3 If ptr is a null pointer, the realloc function behaves like the malloc function for the
specified size. Otherwise, if ptr does not match a pointer earlier returned by a memory
management function, or if the space has been deallocated by a call to the free or
realloc function, the behavior is undefined. If memory for the new object cannot be
allocated, the old object is not deallocated and its value is unchanged.
Returns
4
The realloc function returns a pointer to the new object (which may have the same
value as a pointer to the old object), or a null pointer if the new object could not be
allocated.

As you can see, it doesn't specify a special case for realloc calls where the size is 0. Instead, it only states that a NULL pointer is returned on failure to allocate memory, and a pointer in all other cases. A pointer that points to 0 bytes would, then, be a viable option.

To quote a related question:

More intuitively, realloc is "conceptually equivalent" to to malloc+memcpy+free on the other pointer, and malloc-ing a 0-byte chunk of memory returns either NULL either a unique pointer, not to be used for storing anything (you asked for 0 bytes), but still to be freeed. So, no, don't use realloc like that, it may work on some implementations (namely, Linux) but it's certainly not guaranteed.

As another answer on that linked question states, the behaviour of realloc(ptr, 0) is explicitly defined as implementation defined according to the current C11 standard:

If the size of the space requested is zero, the behavior is implementation-defined: either a null pointer is returned, or the behavior is as if the size were some nonzero value, except that the returned pointer shall not be used to access an object

Answer 2

realloc() is used to increase or decrease the memory and not to free the memory.

Check this, and use free() to release the memory (link).

Answer 3

I don't think you mean "empty"; that would mean "set it to some particular value that I consider to be empty" (often all bits zero).
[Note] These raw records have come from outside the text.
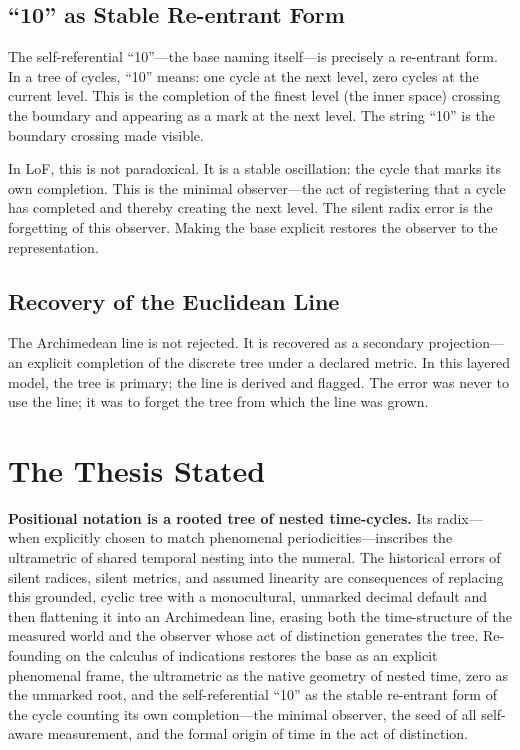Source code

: \documentclass[12pt,a4paper]{article}
\theoremstyle{definition}
\theoremstyle{remark}
\begin{document}
\subsection{``10'' as Stable Re-entrant Form}

The self-referential ``10''---the base naming itself---is precisely a re-entrant form. In a tree of cycles, ``10'' means: one cycle at the next level, zero cycles at the current level. This is the completion of the finest level (the inner space) crossing the boundary and appearing as a mark at the next level. The string ``10'' is the boundary crossing made visible.

In LoF, this is not paradoxical. It is a stable oscillation: the cycle that marks its own completion. This is the minimal observer---the act of registering that a cycle has completed and thereby creating the next level. The silent radix error is the forgetting of this observer. Making the base explicit restores the observer to the representation.

\subsection{Recovery of the Euclidean Line}

The Archimedean line is not rejected. It is recovered as a secondary projection---an explicit completion of the discrete tree under a declared metric. In this layered model, the tree is primary; the line is derived and flagged. The error was never to use the line; it was to forget the tree from which the line was grown.

\section{The Thesis Stated}

\textbf{Positional notation is a rooted tree of nested time-cycles.} Its radix---when explicitly chosen to match phenomenal periodicities---inscribes the ultrametric of shared temporal nesting into the numeral. The historical errors of silent radices, silent metrics, and assumed linearity are consequences of replacing this grounded, cyclic tree with a monocultural, unmarked decimal default and then flattening it into an Archimedean line, erasing both the time-structure of the measured world and the observer whose act of distinction generates the tree. Re-founding on the calculus of indications restores the base as an explicit phenomenal frame, the ultrametric as the native geometry of nested time, zero as the unmarked root, and the self-referential ``10'' as the stable re-entrant form of the cycle counting its own completion---the minimal observer, the seed of all self-aware measurement, and the formal origin of time in the act of distinction.
\end{document}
You mean free, or de-allocate.

The manual page says:

If ptr is NULL, then the call is equivalent to malloc(size), for all values of size; if size is equal to zero, and ptr is not NULL, then the call is equivalent to free(ptr).

Traditionally you could use realloc(ptr, 0); as a synonym for free(ptr);, just as you can use realloc(NULL, size); as a synonym for malloc(size);. I wouldn't recommend it though, it's a bit confusing and not the way people expect it to be used.

However, nowadays in modern C the definition has changed: now realloc(ptr, 0); will free the old memory, but it's not well-defined what will be done next: it's implementation-defined.

So: don't do this: use free() to de-allocate memory, and let realloc() be used only for changing the size to something non-zero.

Answer 4

Use free() to free, to release dynamically allocated memory.

Although former documentations state that realloc(p, 0) is equivalent to free(p), the lastest POSIX documentation explictly states that this is not the case:

Previous versions explicitly permitted a call to realloc (p, 0) to free the space pointed to by p and return a null pointer. While this behavior could be interpreted as permitted by this version of the standard, the C language committee have indicated that this interpretation is incorrect.

And more over:

Applications should assume that if realloc() returns a null pointer, the space pointed to by p has not been freed.

Answer 5

Use free(pointer); pointer = 0 instead of realloc(pointer, 0).

Answer 6

void* realloc (void* ptr, size_t size);

In C90 :

if size is zero, the memory previously allocated at ptr is deallocated as if a call to free was made, and a null pointer is returned.

In C99:

If size is zero, the return value depends on the particular library implementation: it may either be a null pointer or some other location that shall not be dereferenced.

Answer 7

I would use realloc to give a pointer more or less memory, but not to empty it. To empty the pointer I would use free.